From 27c183f061d215fc9f901eb2fe983fa9945d0e71 Mon Sep 17 00:00:00 2001
From: Josue De-Santiago <joselotl@gmail.com>
Date: Fri, 10 Nov 2023 18:48:24 -0600
Subject: [PATCH 1/4] Parallel point_est_hist

---
 src/rail/estimation/algos/naive_stack.py    | 24 ++---------
 src/rail/estimation/algos/point_est_hist.py | 47 ++++++++++++++-------
 src/rail/estimation/summarizer.py           | 19 +++++++++
 3 files changed, 54 insertions(+), 36 deletions(-)

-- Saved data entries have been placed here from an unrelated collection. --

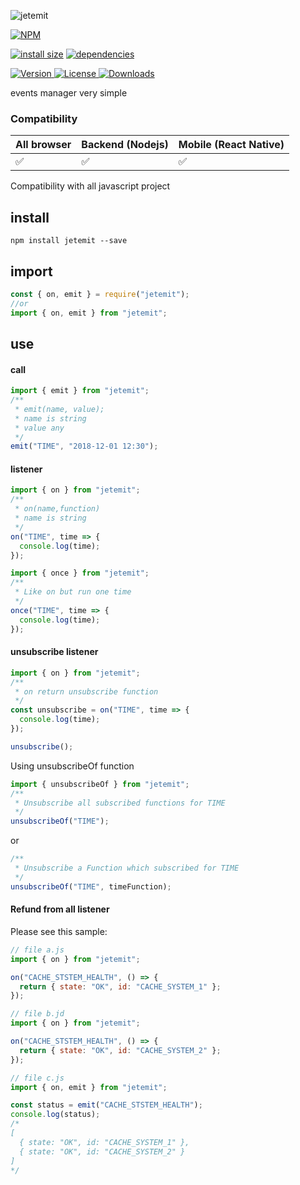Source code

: ![jetemit](http://itten.ir/file/jetemit-logo.png)

[![NPM](https://nodei.co/npm/jetemit.png)](https://nodei.co/npm/jetemit/)

[![install size](https://packagephobia.now.sh/badge?p=jetemit)](https://packagephobia.now.sh/result?p=jetemit) [![dependencies](https://david-dm.org/uxitten/jetemit.svg)](https://david-dm.org/uxitten/jetemit.svg)

<a href="https://www.npmjs.com/package/jetemit">
  <img src="https://img.shields.io/npm/v/jetemit.svg" alt="Version">
</a>

<a href="https://www.npmjs.com/package/jetemit">
  <img src="https://img.shields.io/npm/l/jetemit.svg" alt="License">
</a>

<a href="https://www.npmjs.com/package/jetemit">
  <img src="https://img.shields.io/npm/dm/jetemit.svg" alt="Downloads">
</a>

events manager very simple

### Compatibility

| All browser | Backend (Nodejs) | Mobile (React Native) |
| ----------- | ---------------- | --------------------- |
| ✅          | ✅               | ✅                    |

Compatibility with all javascript project

## install

```npm
npm install jetemit --save
```

## import

```javascript
const { on, emit } = require("jetemit");
//or
import { on, emit } from "jetemit";
```

## use

#### call

```javascript
import { emit } from "jetemit";
/**
 * emit(name, value);
 * name is string
 * value any
 */
emit("TIME", "2018-12-01 12:30");
```

#### listener

```javascript
import { on } from "jetemit";
/**
 * on(name,function)
 * name is string
 */
on("TIME", time => {
  console.log(time);
});
```

```javascript
import { once } from "jetemit";
/**
 * Like on but run one time
 */
once("TIME", time => {
  console.log(time);
});
```

#### unsubscribe listener

```javascript
import { on } from "jetemit";
/**
 * on return unsubscribe function
 */
const unsubscribe = on("TIME", time => {
  console.log(time);
});

unsubscribe();
```

Using unsubscribeOf function

```javascript
import { unsubscribeOf } from "jetemit";
/**
 * Unsubscribe all subscribed functions for TIME
 */
unsubscribeOf("TIME");
```

or

```javascript
/**
 * Unsubscribe a Function which subscribed for TIME
 */
unsubscribeOf("TIME", timeFunction);
```

#### Refund from all listener

Please see this sample:

```javascript
// file a.js
import { on } from "jetemit";

on("CACHE_STSTEM_HEALTH", () => {
  return { state: "OK", id: "CACHE_SYSTEM_1" };
});

// file b.jd
import { on } from "jetemit";

on("CACHE_STSTEM_HEALTH", () => {
  return { state: "OK", id: "CACHE_SYSTEM_2" };
});

// file c.js
import { on, emit } from "jetemit";

const status = emit("CACHE_STSTEM_HEALTH");
console.log(status);
/*
[
  { state: "OK", id: "CACHE_SYSTEM_1" },
  { state: "OK", id: "CACHE_SYSTEM_2" }
]
*/
```
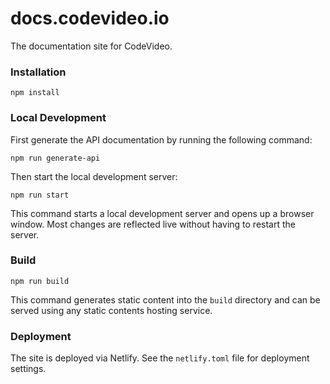 # docs.codevideo.io

The documentation site for CodeVideo.

### Installation

```
npm install
```

### Local Development

First generate the API documentation by running the following command:

```shell
npm run generate-api
```

Then start the local development server:

```shell
npm run start
```

This command starts a local development server and opens up a browser window. Most changes are reflected live without having to restart the server.

### Build

```shell
npm run build
```

This command generates static content into the `build` directory and can be served using any static contents hosting service.

### Deployment

The site is deployed via Netlify. See the `netlify.toml` file for deployment settings.

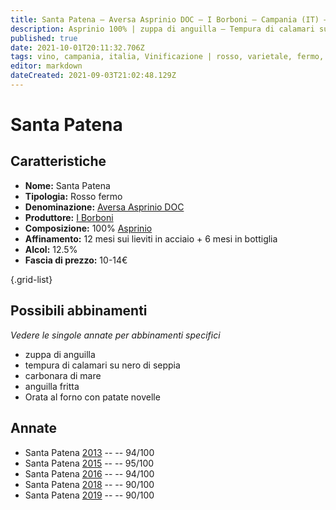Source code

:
```yaml
---
title: Santa Patena – Aversa Asprinio DOC – I Borboni – Campania (IT) – 10-14€ – 4★-5★
description: Asprinio 100% | zuppa di anguilla – Tempura di calamari su nero di seppia – Carbonara di mare – Anguilla fritta – Orata al forno
published: true
date: 2021-10-01T20:11:32.706Z
tags: vino, campania, italia, Vinificazione | rosso, varietale, fermo, Valutazioni | 5 stelle, Vitigni | Asprinio, Cottura | zuppa, Alimento | anguilla, Cottura | frittura, tempura di calamari su nero di seppia, carbonara di mare, Orata al forno, Prezzi | 10-14€
editor: markdown
dateCreated: 2021-09-03T21:02:48.129Z
---
```


# Santa Patena

## Caratteristiche
- **Nome:** Santa Patena
- **Tipologia:** Rosso fermo 
- **Denominazione:** [Aversa Asprinio DOC](/denominazioni/Italia/Campania/DOC/Aversa-Asprinio)
- **Produttore:** [I Borboni](/produttori/Italia/Campania/I-Borboni) 
- **Composizione:** 100% [Asprinio](/vitigni/Italia/bacca-bianca/asprinio)
- **Affinamento:** 12 mesi sui lieviti in acciaio + 6 mesi in bottiglia
- **Alcol:** 12.5%
- **Fascia di prezzo:** 10-14€

{.grid-list}



## Possibili abbinamenti
*Vedere le singole annate per abbinamenti specifici*

- zuppa di anguilla
- tempura di calamari su nero di seppia
- carbonara di mare
- anguilla fritta
- Orata al forno con patate novelle

## Annate
- Santa Patena [2013](/vini/Italia/Campania/I-Borboni/Santa-Patena/2013) -- <span class="star-5"></span> -- 94/100
- Santa Patena [2015](/vini/Italia/Campania/I-Borboni/Santa-Patena/2015) -- <span class="star-5"></span> -- 95/100
- Santa Patena [2016](/vini/Italia/Campania/I-Borboni/Santa-Patena/2016) -- <span class="star-5"></span> -- 94/100 
- Santa Patena [2018](/vini/Italia/Campania/I-Borboni/Santa-Patena/2018) -- <span class="star-4"></span> -- 90/100
- Santa Patena [2019](/vini/Italia/Campania/I-Borboni/Santa-Patena/2019) -- <span class="star-4"></span> -- 90/100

diff --git a/src/rail/estimation/algos/naive_stack.py b/src/rail/estimation/algos/naive_stack.py
index 9d3c29d4..4d52c568 100644
--- a/src/rail/estimation/algos/naive_stack.py
+++ b/src/rail/estimation/algos/naive_stack.py
@@ -25,7 +25,7 @@ def run(self):
         self.add_data('model', np.array([None]))
 
 class NaiveStackSummarizer(PZSummarizer):
-    """Summarizer which simply histograms a point estimate
+    """Summarizer which stacks individual P(z)
     """
 
     name = 'NaiveStackSummarizer'
@@ -49,7 +49,7 @@ def run(self):
         # Initiallizing the stacking pdf's
         yvals = np.zeros((1, len(self.zgrid)))
         bvals = np.zeros((self.config.nsamples, len(self.zgrid)))
-        bootstrap_matrix  = self.broadcast_bootstrap_matrix()
+        bootstrap_matrix  = self._broadcast_bootstrap_matrix()
 
         first = True
         for s, e, test_data in iterator:
@@ -57,7 +57,7 @@ def run(self):
             self._process_chunk(s, e, test_data, first, bootstrap_matrix, yvals, bvals)
             first = False
         if self.comm is not None:  # pragma: no cover
-            bvals, yvals = self.join_histograms(bvals, yvals)
+            bvals, yvals = self._join_histograms(bvals, yvals)
 
         if self.rank == 0:
             sample_ens = qp.Ensemble(qp.interp, data=dict(xvals=self.zgrid, yvals=bvals))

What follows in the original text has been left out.